§ YOUR INSTRUCTIONS:
Would you transcribe the line that holds "쿼리를 보면 Member만", plus every line beneath it through the end of the data, exactly and with nothing added?

BEGIN EXERCISE INPUT

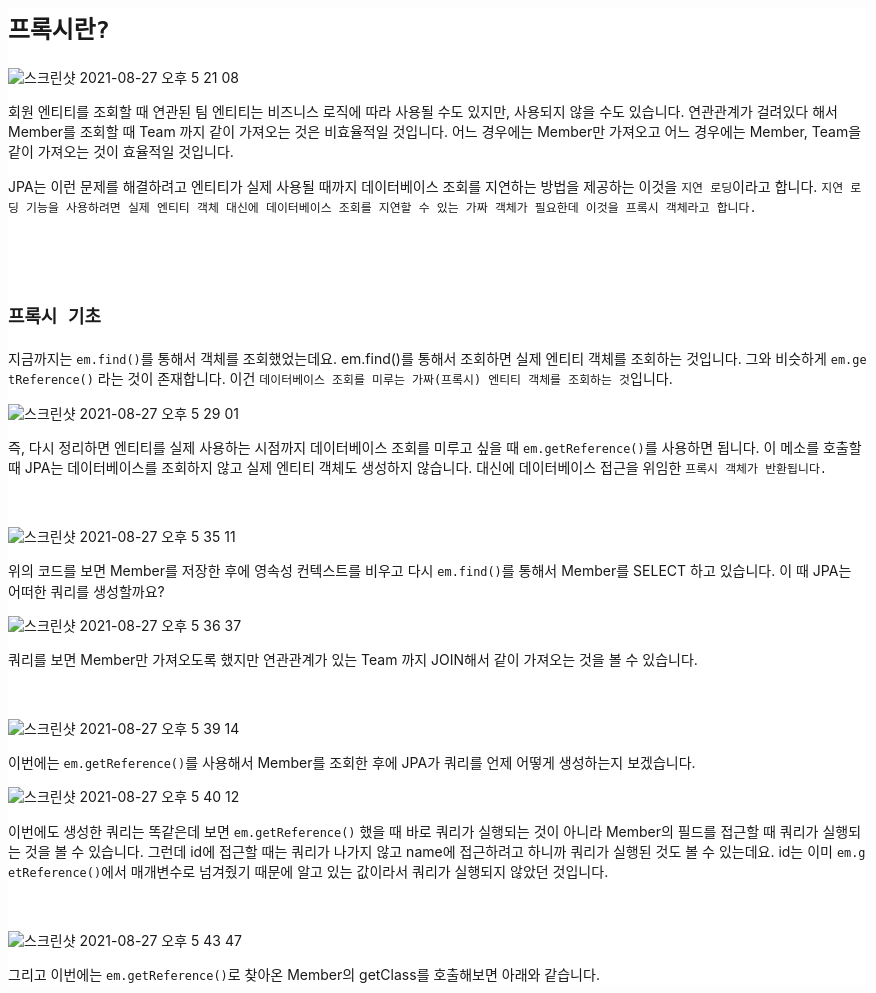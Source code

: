 # `프록시란?`

<img width="1273" alt="스크린샷 2021-08-27 오후 5 21 08" src="https://user-images.githubusercontent.com/45676906/131096558-cf070efd-d13c-4be2-a0a3-da8f61d4d5d3.png">

회원 엔티티를 조회할 때 연관된 팀 엔티티는 비즈니스 로직에 따라 사용될 수도 있지만, 사용되지 않을 수도 있습니다. 연관관계가 걸려있다 해서 Member를 조회할 때 Team 까지 같이 가져오는 것은 비효율적일 것입니다. 
어느 경우에는 Member만 가져오고 어느 경우에는 Member, Team을 같이 가져오는 것이 효율적일 것입니다. 

JPA는 이런 문제를 해결하려고 엔티티가 실제 사용될 때까지 데이터베이스 조회를 지연하는 방법을 제공하는 이것을 `지연 로딩`이라고 합니다.
`지연 로딩 기능을 사용하려면 실제 엔티티 객체 대신에 데이터베이스 조회를 지연할 수 있는 가짜 객체가 필요한데 이것을 프록시 객체라고 합니다.`

<br> <br>

## `프록시 기초`

지금까지는 `em.find()`를 통해서 객체를 조회했었는데요. em.find()를 통해서 조회하면 실제 엔티티 객체를 조회하는 것입니다. 그와 비슷하게 `em.getReference()` 라는 것이 존재합니다. 
이건 `데이터베이스 조회를 미루는 가짜(프록시) 엔티티 객체를 조회하는 것`입니다. 

<img width="873" alt="스크린샷 2021-08-27 오후 5 29 01" src="https://user-images.githubusercontent.com/45676906/131097591-caf46949-ff68-4aca-8446-41045c018f80.png">

즉, 다시 정리하면 엔티티를 실제 사용하는 시점까지 데이터베이스 조회를 미루고 싶을 때 `em.getReference()`를 사용하면 됩니다. 이 메소를 호출할 때 JPA는 데이터베이스를 조회하지 않고 실제 엔티티 객체도 생성하지 않습니다. 
대신에 데이터베이스 접근을 위임한 `프록시 객체가 반환됩니다.`

<br>

![스크린샷 2021-08-27 오후 5 35 11](https://user-images.githubusercontent.com/45676906/131098398-f6002d11-7ba1-4ead-8d16-808f57267033.png)

위의 코드를 보면 Member를 저장한 후에 영속성 컨텍스트를 비우고 다시 `em.find()`를 통해서 Member를 SELECT 하고 있습니다. 이 때 JPA는 어떠한 쿼리를 생성할까요?

![스크린샷 2021-08-27 오후 5 36 37](https://user-images.githubusercontent.com/45676906/131098622-1efb18bb-648c-4ffb-a5ab-54b9b00906ae.png)

쿼리를 보면 Member만 가져오도록 했지만 연관관계가 있는 Team 까지 JOIN해서 같이 가져오는 것을 볼 수 있습니다. 

<br>

![스크린샷 2021-08-27 오후 5 39 14](https://user-images.githubusercontent.com/45676906/131098949-8ccadcf2-0e64-48d5-adae-d098d6a99ae2.png)

이번에는 `em.getReference()`를 사용해서 Member를 조회한 후에 JPA가 쿼리를 언제 어떻게 생성하는지 보겠습니다. 

![스크린샷 2021-08-27 오후 5 40 12](https://user-images.githubusercontent.com/45676906/131099117-03fb3d34-39d8-4b0d-8aa6-e9f506bb103d.png)

이번에도 생성한 쿼리는 똑같은데 보면 `em.getReference()` 했을 때 바로 쿼리가 실행되는 것이 아니라 Member의 필드를 접근할 때 쿼리가 실행되는 것을 볼 수 있습니다.
그런데 id에 접근할 때는 쿼리가 나가지 않고 name에 접근하려고 하니까 쿼리가 실행된 것도 볼 수 있는데요. id는 이미 `em.getReference()`에서 매개변수로 넘겨줬기 때문에 알고 있는 값이라서 쿼리가 실행되지 않았던 것입니다. 

<br>

![스크린샷 2021-08-27 오후 5 43 47](https://user-images.githubusercontent.com/45676906/131099589-9b96afe0-963c-4cbf-8b69-fc5a1a47c9e9.png)

그리고 이번에는 `em.getReference()`로 찾아온 Member의 getClass를 호출해보면 아래와 같습니다.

END EXERCISE INPUT

§ RESULT OF THE EXERCISE:
쿼리를 보면 Member만 가져오도록 했지만 연관관계가 있는 Team 까지 JOIN해서 같이 가져오는 것을 볼 수 있습니다. 

<br>

![스크린샷 2021-08-27 오후 5 39 14](https://user-images.githubusercontent.com/45676906/131098949-8ccadcf2-0e64-48d5-adae-d098d6a99ae2.png)

이번에는 `em.getReference()`를 사용해서 Member를 조회한 후에 JPA가 쿼리를 언제 어떻게 생성하는지 보겠습니다. 

![스크린샷 2021-08-27 오후 5 40 12](https://user-images.githubusercontent.com/45676906/131099117-03fb3d34-39d8-4b0d-8aa6-e9f506bb103d.png)

이번에도 생성한 쿼리는 똑같은데 보면 `em.getReference()` 했을 때 바로 쿼리가 실행되는 것이 아니라 Member의 필드를 접근할 때 쿼리가 실행되는 것을 볼 수 있습니다.
그런데 id에 접근할 때는 쿼리가 나가지 않고 name에 접근하려고 하니까 쿼리가 실행된 것도 볼 수 있는데요. id는 이미 `em.getReference()`에서 매개변수로 넘겨줬기 때문에 알고 있는 값이라서 쿼리가 실행되지 않았던 것입니다. 

<br>

![스크린샷 2021-08-27 오후 5 43 47](https://user-images.githubusercontent.com/45676906/131099589-9b96afe0-963c-4cbf-8b69-fc5a1a47c9e9.png)

그리고 이번에는 `em.getReference()`로 찾아온 Member의 getClass를 호출해보면 아래와 같습니다.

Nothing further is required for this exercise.